Today I’d like to introduce you to Aaron Sharpe, someone I have known and respected since he first came to work at WNKU 16+ years ago and I was working on the publicity for the Appalachian Festival. Aaron is the director of development of WNKU, however, if you have ever heard his voice, you know it is one that seems perfectly made for broadcast.
And, a little known fact about Aaron is that he is also the man behind the music played in the Greater American Ballpark. He has been the Cincinnati Reds deejay since 2000. Let’s get to know more about him and where his inspiration comes from.
Lisa: Do you recall when it was when you first knew you wanted to get into the radio business and where your inspiration came from? Was there a person who inspired you? If so, who and how?

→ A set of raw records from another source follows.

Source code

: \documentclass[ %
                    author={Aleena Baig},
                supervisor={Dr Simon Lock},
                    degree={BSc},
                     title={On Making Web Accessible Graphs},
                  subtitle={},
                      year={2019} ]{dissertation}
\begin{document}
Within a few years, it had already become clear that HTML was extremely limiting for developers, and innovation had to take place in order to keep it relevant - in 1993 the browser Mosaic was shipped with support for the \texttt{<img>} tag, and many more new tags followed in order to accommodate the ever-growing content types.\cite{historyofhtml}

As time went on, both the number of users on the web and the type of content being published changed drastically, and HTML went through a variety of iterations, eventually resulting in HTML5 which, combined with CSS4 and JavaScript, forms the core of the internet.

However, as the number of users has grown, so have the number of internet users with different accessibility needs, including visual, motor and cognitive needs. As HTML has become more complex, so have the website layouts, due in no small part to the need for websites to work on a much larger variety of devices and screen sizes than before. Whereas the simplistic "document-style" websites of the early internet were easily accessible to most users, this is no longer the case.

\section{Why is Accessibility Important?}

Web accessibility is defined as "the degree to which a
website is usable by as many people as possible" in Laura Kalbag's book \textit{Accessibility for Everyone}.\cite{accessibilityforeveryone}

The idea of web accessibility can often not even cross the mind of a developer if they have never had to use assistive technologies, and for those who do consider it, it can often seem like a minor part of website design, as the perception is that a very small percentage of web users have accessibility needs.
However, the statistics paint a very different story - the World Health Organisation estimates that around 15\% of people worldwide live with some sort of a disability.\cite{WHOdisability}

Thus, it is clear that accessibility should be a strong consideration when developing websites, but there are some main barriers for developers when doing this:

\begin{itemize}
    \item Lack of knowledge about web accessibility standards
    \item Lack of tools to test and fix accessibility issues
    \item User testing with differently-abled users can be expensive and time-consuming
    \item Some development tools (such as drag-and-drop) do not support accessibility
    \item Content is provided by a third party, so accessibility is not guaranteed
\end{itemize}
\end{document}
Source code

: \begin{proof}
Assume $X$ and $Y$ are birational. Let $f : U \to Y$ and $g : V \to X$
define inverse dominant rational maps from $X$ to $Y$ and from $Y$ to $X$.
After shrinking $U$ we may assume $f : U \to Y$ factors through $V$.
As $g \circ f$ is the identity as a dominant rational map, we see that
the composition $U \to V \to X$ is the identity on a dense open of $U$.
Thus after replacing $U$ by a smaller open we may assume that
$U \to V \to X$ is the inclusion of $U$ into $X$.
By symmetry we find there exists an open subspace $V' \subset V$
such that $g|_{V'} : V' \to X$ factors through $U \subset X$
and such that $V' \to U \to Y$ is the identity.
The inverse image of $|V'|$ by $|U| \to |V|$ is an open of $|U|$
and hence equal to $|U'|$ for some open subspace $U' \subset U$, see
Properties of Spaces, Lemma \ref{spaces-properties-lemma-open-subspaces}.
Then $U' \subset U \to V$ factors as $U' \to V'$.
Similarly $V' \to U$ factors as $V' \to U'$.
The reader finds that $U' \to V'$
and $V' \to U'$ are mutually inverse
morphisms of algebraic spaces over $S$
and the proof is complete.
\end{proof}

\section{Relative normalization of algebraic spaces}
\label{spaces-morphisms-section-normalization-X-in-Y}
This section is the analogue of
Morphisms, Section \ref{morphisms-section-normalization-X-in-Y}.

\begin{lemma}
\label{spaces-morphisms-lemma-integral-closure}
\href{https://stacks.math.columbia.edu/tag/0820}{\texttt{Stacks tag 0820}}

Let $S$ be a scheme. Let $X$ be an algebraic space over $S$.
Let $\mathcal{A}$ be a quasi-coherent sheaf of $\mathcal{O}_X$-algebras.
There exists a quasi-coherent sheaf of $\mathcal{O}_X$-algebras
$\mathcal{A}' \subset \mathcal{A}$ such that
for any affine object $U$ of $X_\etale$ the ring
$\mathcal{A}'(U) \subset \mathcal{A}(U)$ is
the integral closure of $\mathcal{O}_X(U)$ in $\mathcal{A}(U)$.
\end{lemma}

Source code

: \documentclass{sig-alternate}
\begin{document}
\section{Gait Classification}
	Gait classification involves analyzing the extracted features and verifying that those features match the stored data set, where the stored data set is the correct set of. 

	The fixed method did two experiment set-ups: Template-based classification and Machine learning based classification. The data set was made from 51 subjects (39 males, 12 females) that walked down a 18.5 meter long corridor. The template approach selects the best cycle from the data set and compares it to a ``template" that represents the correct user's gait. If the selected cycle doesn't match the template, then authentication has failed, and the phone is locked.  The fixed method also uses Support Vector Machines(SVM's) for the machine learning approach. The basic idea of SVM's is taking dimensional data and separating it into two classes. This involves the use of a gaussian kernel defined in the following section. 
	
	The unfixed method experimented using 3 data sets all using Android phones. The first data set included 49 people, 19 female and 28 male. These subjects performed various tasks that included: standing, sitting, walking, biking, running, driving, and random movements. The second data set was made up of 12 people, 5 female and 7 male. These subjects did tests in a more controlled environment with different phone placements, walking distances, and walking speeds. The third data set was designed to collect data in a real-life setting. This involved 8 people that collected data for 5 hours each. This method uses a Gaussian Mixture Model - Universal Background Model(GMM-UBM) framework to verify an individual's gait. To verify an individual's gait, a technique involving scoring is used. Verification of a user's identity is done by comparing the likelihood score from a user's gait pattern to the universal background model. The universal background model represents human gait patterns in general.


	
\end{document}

Aaron: Music has been my passion since I was 12 or 13 years old. Like a lot of people, I would lay on the floor of my bedroom on Sunday mornings listening to American Top 40 with my fingers resting on the record button of my Panasonic boom box…waiting for my favorite songs. I never claimed to have good taste in music back then, but my taste eventually evolved and I learned to appreciate music outside of the mainstream. That’s what eventually landed me at a station like WNKU. But it wasn’t just the music. My stepmother is an actress, my father is a minister, and they were both involved in community theater when I was kid. I was never a stranger to public speaking, but I do recall the first time it occurred to me to put it all together and think about going into radio when I grew up. I worked the drive through at a McDonald’s in high school and a day seldom passed that a customer didn’t say to me, “you’ve got a great voice. You should go into radio.” I figured if people were telling me I sounded great over a drive through speaker, there must be something to it.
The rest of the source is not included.